Material shown:
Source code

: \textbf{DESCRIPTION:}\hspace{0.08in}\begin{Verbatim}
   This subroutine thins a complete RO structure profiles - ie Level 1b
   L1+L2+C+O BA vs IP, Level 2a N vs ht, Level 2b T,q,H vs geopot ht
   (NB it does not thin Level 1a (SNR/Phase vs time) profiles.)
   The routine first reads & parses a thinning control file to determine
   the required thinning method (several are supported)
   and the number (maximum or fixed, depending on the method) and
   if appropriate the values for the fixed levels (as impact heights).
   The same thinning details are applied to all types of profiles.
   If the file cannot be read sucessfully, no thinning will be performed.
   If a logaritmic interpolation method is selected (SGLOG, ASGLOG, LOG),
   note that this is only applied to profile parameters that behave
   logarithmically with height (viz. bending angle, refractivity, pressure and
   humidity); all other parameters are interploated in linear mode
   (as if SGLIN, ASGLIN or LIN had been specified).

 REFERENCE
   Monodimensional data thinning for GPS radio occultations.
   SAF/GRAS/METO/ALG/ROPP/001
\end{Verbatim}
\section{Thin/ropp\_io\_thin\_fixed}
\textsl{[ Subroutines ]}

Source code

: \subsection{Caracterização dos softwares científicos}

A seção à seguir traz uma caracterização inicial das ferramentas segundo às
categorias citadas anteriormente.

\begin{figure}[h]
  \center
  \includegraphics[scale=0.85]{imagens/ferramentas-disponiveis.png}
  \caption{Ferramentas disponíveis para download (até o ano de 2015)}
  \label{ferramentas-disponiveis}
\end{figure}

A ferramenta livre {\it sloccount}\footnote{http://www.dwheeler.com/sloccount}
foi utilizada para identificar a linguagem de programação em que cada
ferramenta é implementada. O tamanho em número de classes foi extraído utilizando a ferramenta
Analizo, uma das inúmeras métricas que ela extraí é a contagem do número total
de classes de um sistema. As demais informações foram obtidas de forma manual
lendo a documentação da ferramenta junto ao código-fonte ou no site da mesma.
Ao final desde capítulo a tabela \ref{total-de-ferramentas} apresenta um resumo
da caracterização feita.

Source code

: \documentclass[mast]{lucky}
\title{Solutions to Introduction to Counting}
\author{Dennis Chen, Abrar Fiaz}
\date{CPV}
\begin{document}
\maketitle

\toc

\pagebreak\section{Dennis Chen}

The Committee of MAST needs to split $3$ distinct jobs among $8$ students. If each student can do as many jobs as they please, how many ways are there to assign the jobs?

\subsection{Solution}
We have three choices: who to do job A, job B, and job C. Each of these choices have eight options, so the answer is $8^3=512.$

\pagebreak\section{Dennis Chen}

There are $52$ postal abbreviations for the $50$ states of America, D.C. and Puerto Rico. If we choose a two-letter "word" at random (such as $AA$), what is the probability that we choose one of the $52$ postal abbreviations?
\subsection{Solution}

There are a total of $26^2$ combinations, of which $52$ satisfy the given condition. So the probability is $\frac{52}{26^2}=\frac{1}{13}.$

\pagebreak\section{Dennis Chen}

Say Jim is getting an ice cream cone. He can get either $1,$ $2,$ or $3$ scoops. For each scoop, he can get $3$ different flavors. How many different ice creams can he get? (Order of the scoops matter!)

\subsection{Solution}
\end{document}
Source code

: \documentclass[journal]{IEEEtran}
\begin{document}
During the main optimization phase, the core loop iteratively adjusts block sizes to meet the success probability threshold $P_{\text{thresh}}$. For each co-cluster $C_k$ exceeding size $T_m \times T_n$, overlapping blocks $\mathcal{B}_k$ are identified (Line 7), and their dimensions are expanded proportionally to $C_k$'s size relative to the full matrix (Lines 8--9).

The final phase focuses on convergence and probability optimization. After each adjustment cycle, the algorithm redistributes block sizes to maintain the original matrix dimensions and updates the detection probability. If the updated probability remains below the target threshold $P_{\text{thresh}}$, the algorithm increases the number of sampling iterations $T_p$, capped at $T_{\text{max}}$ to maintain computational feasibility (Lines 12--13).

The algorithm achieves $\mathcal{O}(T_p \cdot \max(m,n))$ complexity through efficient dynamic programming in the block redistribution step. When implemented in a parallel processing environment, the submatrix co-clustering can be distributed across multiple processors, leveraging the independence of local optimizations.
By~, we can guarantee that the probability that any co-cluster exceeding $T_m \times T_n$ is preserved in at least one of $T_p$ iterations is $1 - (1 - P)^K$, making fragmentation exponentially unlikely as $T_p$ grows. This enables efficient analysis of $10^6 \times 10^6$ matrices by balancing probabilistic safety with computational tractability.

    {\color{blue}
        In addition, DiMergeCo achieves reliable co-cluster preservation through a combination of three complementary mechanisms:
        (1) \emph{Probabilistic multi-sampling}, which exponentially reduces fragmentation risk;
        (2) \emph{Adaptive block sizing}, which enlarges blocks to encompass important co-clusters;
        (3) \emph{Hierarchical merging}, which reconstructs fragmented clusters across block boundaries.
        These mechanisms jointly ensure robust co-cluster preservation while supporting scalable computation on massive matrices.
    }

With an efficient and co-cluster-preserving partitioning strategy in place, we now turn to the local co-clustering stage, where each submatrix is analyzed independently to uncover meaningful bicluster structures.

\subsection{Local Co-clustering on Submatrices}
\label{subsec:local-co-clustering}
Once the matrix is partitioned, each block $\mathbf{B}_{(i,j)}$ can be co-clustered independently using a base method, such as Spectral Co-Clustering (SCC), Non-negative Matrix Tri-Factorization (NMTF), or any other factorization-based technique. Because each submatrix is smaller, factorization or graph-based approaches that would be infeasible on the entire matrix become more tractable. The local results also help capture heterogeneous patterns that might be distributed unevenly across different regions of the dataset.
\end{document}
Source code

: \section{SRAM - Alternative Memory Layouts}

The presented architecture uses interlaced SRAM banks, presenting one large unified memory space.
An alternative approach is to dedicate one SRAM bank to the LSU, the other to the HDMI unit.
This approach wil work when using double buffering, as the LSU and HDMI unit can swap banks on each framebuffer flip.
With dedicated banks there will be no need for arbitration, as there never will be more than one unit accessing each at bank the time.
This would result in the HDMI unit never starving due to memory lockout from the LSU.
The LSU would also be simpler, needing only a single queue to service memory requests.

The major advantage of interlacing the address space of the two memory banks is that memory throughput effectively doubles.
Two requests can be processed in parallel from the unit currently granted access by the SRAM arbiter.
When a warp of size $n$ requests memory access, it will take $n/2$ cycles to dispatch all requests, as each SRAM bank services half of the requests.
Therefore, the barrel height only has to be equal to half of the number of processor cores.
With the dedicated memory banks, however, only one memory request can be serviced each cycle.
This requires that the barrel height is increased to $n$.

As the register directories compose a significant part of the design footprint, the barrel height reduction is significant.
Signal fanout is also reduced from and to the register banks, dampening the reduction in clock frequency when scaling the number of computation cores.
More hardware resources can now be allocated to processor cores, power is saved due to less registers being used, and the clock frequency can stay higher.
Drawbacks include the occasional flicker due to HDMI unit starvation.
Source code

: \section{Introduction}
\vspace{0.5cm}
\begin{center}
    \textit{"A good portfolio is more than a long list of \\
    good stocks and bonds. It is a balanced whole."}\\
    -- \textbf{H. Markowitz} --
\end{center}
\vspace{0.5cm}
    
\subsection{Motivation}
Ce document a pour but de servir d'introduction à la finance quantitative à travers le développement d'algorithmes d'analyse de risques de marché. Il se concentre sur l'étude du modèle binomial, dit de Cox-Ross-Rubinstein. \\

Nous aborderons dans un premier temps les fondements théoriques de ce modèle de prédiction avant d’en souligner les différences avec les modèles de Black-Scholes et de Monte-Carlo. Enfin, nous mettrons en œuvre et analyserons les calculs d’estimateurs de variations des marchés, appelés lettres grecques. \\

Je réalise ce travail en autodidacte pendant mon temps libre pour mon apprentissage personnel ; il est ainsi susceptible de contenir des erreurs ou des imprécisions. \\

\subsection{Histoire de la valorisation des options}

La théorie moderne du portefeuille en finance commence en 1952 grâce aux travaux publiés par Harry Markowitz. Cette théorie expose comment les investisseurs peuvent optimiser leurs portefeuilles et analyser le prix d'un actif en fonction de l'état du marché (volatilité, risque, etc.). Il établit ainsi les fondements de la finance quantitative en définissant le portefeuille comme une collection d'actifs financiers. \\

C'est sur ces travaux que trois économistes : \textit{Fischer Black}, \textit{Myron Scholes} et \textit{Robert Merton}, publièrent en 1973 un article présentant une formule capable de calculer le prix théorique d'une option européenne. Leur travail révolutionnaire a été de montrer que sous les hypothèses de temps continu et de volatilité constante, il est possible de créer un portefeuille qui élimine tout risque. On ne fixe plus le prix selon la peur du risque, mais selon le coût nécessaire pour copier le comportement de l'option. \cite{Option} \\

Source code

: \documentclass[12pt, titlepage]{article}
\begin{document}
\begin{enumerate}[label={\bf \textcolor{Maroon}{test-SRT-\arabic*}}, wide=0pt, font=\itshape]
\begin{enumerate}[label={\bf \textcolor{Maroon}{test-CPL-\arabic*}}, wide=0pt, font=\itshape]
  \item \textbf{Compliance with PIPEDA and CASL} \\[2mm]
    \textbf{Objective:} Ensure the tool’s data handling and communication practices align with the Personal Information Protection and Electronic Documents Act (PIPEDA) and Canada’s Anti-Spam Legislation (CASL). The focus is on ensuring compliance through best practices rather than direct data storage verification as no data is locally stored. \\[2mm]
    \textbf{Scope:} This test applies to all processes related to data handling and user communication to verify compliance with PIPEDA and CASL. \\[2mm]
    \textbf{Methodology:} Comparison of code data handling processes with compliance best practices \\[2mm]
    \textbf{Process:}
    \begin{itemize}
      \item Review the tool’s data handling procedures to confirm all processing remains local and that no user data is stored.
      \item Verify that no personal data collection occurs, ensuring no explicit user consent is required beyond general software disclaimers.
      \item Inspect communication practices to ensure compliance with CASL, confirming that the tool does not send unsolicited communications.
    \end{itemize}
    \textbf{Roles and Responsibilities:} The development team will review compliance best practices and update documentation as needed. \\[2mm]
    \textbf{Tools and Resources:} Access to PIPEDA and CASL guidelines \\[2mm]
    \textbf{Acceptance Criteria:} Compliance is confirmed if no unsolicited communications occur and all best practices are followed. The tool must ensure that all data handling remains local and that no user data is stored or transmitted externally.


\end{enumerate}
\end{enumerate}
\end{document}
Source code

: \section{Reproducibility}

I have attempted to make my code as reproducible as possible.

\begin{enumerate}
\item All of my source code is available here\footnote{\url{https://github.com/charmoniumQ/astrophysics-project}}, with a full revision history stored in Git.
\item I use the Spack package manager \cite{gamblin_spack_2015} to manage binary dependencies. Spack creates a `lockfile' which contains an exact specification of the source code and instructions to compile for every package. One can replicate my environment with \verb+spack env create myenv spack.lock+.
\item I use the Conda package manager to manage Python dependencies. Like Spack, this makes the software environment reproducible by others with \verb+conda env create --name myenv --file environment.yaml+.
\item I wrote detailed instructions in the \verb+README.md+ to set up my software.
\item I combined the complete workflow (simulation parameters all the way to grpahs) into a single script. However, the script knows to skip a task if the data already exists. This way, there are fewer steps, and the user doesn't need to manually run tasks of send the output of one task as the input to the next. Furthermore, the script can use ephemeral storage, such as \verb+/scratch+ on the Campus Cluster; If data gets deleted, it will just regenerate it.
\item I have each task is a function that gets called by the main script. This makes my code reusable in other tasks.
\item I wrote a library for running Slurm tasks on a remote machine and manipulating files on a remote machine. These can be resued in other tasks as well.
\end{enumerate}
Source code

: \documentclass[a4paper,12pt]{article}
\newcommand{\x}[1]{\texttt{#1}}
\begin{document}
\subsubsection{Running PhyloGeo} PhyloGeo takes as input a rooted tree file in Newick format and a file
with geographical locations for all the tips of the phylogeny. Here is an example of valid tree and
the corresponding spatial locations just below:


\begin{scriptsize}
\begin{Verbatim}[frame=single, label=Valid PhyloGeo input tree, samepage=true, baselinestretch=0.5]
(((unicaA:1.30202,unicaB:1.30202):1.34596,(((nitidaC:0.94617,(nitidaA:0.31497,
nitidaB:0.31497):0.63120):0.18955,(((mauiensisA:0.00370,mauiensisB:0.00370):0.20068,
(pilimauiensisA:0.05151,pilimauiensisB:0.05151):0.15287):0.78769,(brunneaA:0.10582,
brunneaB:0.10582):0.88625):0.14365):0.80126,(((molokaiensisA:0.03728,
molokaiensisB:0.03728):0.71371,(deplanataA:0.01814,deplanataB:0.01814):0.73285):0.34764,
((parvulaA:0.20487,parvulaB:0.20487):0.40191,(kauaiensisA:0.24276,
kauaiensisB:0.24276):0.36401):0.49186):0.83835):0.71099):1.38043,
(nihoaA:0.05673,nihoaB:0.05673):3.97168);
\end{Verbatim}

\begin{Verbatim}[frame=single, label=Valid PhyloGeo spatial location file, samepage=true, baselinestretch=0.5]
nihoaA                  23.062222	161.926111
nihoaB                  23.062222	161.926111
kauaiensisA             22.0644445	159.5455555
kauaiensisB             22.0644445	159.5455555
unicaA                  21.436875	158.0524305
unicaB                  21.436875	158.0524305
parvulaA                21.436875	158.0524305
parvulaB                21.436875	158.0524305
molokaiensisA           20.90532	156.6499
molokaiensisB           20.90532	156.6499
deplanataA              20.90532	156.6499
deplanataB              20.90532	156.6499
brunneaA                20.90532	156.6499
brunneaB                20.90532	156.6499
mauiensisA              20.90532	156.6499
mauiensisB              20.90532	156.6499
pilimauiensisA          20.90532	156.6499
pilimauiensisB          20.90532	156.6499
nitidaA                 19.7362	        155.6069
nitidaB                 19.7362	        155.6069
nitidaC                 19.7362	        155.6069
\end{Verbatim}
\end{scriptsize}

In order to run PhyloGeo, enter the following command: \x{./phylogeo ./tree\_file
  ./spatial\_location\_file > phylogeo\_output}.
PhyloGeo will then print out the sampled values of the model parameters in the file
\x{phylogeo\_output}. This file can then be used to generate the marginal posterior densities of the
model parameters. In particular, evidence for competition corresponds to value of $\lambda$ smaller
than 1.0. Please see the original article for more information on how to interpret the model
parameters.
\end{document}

Problem:
Filter on the word "smaller": copy each matching line from the entries above.

Exercise result:
Once the matrix is partitioned, each block $\mathbf{B}_{(i,j)}$ can be co-clustered independently using a base method, such as Spectral Co-Clustering (SCC), Non-negative Matrix Tri-Factorization (NMTF), or any other factorization-based technique. Because each submatrix is smaller, factorization or graph-based approaches that would be infeasible on the entire matrix become more tractable. The local results also help capture heterogeneous patterns that might be distributed unevenly across different regions of the dataset.
model parameters. In particular, evidence for competition corresponds to value of $\lambda$ smaller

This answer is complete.